** Opening Data records block **
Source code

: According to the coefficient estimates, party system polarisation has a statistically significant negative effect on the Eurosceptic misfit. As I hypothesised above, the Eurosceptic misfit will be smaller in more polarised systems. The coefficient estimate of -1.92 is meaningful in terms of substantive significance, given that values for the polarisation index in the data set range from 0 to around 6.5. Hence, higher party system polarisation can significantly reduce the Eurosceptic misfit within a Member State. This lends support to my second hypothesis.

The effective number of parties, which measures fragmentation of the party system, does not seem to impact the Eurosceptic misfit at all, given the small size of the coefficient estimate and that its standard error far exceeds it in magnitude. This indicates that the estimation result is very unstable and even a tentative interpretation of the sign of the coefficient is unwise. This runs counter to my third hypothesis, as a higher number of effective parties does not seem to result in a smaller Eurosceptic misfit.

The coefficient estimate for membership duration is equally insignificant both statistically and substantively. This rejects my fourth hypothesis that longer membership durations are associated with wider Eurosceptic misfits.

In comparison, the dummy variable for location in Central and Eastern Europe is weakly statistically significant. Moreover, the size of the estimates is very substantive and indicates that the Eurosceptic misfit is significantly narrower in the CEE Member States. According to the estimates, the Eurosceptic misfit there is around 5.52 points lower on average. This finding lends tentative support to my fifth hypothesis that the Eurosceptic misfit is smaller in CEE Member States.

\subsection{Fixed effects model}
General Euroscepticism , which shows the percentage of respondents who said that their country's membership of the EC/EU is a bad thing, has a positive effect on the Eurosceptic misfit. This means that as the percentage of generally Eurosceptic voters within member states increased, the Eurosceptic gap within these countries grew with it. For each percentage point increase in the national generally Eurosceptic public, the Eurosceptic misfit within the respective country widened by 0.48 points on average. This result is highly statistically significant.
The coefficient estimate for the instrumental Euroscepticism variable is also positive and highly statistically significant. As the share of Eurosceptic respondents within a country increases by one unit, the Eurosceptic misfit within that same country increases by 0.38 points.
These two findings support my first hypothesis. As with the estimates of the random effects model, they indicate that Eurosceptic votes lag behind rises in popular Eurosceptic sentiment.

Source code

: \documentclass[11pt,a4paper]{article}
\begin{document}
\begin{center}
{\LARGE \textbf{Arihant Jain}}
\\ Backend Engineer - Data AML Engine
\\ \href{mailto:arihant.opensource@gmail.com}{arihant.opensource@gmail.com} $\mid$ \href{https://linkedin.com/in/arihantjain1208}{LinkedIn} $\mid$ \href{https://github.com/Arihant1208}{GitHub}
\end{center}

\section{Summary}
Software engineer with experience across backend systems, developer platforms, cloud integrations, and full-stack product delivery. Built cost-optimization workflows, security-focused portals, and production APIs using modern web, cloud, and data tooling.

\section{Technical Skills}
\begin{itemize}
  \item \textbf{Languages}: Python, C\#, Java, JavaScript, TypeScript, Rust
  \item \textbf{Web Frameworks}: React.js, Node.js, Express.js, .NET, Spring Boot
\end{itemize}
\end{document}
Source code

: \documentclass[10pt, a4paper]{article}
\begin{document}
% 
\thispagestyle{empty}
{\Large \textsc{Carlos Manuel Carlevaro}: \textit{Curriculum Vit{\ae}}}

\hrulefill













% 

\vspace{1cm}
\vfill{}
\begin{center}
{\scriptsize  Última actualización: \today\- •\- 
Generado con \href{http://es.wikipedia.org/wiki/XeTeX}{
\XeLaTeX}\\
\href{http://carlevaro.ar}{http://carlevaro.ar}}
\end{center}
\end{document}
** Closing Data records block **
### Task description
Throughout the material above, find lines holding the word "effects", then copy them.

### Solution to the problem
\subsection{Fixed effects model}
These two findings support my first hypothesis. As with the estimates of the random effects model, they indicate that Eurosceptic votes lag behind rises in popular Eurosceptic sentiment.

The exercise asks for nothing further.